3. Consider using other forms of advertising besides banner ads. Native advertising is highly effective with higher click through rates than traditional banner ads. Native ads are designed to blend in more with the content on the website – however, they are still clearly delineated as sponsorships.

4. Become the “tool” for physicians to look good to their patients and make their lives easier. In your advertising, promise information they can use to help them strengthen relationships with their patients. Help HCPs by offering the information they need to explain the treatment options to patients in the easiest way possible. This information can easily be delivered online in video or article formats. PDFs can be created so physicians may print them out in pamphlet or flyer format.

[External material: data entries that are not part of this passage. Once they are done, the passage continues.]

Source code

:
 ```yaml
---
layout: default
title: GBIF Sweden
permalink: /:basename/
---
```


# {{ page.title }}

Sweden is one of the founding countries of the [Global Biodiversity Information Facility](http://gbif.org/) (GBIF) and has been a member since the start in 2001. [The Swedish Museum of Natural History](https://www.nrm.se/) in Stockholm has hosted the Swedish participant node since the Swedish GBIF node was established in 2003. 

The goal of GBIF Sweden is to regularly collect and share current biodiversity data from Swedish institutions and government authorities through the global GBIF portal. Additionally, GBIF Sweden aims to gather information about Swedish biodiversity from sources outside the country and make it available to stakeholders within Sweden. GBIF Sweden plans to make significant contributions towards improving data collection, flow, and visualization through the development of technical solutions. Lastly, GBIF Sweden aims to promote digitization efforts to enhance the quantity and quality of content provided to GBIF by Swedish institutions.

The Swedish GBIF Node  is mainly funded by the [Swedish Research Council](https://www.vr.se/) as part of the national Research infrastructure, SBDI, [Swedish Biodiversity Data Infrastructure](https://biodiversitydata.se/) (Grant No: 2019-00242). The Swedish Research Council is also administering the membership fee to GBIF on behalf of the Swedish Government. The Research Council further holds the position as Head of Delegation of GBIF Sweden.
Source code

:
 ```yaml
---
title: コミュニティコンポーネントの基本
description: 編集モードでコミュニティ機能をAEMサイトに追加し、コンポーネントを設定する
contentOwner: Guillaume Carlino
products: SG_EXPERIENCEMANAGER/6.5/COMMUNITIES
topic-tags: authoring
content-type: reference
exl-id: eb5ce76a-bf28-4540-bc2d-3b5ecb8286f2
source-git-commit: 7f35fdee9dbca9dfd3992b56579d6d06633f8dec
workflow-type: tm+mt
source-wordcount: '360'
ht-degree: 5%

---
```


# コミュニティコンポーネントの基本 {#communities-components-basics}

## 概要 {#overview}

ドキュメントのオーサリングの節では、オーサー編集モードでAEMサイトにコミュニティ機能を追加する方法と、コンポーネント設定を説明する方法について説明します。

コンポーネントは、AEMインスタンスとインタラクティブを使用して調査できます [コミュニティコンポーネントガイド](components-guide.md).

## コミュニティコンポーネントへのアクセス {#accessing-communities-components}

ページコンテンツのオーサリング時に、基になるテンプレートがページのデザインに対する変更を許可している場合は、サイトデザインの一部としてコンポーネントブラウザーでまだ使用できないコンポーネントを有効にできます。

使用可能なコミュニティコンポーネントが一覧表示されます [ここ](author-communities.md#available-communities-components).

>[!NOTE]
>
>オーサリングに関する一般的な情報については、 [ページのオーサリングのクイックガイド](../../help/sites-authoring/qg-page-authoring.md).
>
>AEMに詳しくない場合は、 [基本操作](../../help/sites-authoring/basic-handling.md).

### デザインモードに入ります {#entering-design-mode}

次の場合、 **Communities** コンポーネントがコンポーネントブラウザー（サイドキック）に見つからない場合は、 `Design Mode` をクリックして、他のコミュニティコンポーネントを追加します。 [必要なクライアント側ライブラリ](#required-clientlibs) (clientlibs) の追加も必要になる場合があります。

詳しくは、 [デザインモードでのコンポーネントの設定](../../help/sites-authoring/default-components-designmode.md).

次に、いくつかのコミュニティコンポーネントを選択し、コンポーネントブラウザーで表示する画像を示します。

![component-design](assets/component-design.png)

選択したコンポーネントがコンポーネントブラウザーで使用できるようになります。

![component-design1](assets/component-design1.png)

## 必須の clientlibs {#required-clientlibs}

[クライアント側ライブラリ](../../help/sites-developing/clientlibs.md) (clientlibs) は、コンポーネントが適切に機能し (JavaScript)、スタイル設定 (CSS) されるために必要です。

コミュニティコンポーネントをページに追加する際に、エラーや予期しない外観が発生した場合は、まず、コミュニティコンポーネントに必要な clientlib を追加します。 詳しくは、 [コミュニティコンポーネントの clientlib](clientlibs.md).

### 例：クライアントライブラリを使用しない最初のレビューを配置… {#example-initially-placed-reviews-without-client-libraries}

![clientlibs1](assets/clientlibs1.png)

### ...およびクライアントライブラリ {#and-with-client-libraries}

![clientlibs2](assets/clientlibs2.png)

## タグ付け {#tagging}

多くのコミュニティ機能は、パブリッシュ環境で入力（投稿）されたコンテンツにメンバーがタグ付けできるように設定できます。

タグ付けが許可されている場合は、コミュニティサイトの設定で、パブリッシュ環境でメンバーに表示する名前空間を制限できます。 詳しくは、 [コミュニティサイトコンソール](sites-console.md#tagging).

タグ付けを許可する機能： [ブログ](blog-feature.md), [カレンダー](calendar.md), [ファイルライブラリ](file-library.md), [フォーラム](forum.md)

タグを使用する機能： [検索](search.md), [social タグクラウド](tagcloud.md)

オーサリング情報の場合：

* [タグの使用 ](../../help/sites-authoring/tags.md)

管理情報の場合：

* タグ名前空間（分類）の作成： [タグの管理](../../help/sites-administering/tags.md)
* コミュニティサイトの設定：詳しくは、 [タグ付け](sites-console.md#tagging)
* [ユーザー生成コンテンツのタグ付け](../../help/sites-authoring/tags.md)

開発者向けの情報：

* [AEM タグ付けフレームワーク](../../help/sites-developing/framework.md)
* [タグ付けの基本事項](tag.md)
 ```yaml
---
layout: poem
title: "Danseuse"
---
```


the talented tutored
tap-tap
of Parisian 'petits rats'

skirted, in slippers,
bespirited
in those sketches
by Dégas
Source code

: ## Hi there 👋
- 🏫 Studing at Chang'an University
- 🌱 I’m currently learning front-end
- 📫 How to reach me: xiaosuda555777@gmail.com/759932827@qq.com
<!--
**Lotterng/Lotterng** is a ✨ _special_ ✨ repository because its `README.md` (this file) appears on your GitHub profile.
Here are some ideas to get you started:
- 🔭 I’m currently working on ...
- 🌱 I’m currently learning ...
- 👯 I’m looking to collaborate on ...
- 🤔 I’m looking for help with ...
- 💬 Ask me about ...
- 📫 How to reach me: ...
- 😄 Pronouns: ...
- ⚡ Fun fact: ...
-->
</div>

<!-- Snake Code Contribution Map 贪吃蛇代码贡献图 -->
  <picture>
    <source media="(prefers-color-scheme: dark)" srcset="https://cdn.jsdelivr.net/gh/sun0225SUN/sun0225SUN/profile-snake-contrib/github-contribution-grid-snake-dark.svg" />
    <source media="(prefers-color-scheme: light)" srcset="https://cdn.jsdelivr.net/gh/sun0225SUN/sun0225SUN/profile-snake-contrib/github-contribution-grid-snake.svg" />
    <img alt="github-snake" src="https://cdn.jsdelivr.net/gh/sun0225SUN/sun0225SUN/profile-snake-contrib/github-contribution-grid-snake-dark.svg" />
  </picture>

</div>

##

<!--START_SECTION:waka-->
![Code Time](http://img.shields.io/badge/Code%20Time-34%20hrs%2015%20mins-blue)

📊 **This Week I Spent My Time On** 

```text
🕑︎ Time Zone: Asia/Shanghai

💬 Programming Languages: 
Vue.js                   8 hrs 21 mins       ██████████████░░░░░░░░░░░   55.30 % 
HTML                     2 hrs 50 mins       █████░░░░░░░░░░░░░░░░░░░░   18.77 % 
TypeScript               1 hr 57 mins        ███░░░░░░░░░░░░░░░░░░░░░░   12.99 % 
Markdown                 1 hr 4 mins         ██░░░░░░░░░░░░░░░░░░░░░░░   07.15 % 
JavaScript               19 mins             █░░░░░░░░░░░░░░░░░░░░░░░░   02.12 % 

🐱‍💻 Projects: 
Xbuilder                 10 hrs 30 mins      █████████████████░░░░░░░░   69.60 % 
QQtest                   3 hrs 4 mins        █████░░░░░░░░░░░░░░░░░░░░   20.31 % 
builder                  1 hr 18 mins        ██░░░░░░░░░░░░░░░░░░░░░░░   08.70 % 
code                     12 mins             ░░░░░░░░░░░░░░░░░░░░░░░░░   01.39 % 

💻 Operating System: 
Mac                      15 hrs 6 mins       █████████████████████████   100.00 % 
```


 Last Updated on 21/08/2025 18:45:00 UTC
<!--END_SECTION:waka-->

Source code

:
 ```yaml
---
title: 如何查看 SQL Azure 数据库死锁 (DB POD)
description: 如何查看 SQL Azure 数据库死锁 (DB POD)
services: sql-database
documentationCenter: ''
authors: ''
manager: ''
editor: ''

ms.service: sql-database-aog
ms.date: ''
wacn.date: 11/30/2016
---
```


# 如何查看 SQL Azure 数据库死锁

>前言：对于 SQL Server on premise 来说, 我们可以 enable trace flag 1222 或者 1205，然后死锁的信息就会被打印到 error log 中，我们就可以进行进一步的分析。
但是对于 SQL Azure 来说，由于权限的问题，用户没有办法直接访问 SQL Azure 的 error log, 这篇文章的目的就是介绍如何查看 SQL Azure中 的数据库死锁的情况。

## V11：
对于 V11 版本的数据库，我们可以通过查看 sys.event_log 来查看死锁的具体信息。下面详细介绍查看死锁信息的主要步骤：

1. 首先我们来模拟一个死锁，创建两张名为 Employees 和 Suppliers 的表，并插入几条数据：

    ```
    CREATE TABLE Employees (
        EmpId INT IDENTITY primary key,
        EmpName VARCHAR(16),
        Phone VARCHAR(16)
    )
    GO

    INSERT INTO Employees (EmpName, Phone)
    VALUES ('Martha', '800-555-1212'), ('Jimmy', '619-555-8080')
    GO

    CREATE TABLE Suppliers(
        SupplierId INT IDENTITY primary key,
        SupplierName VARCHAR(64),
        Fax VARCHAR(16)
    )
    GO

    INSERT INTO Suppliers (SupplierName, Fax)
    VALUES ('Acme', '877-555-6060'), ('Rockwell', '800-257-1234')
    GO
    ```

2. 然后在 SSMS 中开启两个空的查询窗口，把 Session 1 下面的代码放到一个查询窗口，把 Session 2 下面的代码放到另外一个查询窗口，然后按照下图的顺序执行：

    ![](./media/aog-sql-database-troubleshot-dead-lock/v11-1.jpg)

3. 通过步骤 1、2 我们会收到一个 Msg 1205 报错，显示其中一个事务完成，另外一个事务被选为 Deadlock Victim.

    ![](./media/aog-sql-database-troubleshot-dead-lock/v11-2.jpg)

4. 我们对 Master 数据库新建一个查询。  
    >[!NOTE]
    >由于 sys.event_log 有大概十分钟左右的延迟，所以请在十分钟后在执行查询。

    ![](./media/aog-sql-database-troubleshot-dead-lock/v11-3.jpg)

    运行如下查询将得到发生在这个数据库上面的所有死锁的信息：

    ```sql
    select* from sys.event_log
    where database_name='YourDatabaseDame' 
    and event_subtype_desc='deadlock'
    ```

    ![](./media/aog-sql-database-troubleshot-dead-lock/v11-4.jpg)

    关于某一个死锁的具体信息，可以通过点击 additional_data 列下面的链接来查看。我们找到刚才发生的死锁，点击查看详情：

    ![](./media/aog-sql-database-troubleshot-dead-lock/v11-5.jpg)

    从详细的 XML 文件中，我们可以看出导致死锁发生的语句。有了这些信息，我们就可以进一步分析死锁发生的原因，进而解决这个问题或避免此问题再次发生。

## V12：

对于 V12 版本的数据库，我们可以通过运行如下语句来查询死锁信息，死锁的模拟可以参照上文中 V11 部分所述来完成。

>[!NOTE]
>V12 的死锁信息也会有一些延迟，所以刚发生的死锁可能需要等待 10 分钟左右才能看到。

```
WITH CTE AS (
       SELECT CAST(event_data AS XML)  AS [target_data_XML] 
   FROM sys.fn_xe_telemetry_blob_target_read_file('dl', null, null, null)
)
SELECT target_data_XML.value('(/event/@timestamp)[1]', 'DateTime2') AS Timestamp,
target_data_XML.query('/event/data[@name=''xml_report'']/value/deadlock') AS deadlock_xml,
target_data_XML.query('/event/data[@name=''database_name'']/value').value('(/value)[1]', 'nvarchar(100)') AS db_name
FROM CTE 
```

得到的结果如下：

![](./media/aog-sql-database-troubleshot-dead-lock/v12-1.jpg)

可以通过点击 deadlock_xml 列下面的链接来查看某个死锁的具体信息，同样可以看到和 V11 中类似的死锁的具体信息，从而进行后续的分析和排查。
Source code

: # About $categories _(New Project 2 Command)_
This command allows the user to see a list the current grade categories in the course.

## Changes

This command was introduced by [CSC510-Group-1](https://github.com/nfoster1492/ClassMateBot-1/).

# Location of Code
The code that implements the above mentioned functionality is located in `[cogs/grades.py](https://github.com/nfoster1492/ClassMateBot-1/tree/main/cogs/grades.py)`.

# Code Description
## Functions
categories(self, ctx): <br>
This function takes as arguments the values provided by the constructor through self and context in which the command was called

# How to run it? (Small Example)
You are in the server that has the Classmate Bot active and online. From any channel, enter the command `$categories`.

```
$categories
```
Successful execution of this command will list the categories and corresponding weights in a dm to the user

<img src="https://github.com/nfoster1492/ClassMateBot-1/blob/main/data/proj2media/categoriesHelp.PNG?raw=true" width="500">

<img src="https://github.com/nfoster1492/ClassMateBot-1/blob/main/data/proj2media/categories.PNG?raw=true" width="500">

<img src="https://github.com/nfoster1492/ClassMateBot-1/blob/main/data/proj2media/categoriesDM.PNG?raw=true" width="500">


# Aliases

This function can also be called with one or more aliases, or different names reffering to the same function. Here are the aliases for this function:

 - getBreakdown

5. Emotions evoke brand engagement and loyalty. A brand website for a healthcare product should have two sides – one for healthcare providers and one for patients. It is important that these two vantage points are kept separate, because the messages on each site will speak to the audience in different ways. Patients are interested in hearing about success stories, seeing how a drug or device can extend or improve their quality of life. While physicians are interested in the impact from a patient perspective, they are also interested in how the drugs work and how to administer the drug. However, the physician resources should still evoke emotion. This is difficult to accomplish with FDA regulations about what can and cannot be said on a website. Some ideas for this:

a. Images that evoke emotions – here is a website that has an amazing background image that immediately provokes thought: imfinzihcp.com.

b. Videos with HCP testimony – in a recent case study, short videos of leading physicians provided a 20% lift in pageviews and a 30% lift in session duration over a traditional article on a similar topic.

c. Patient Journey videos and/or stories with images of the people.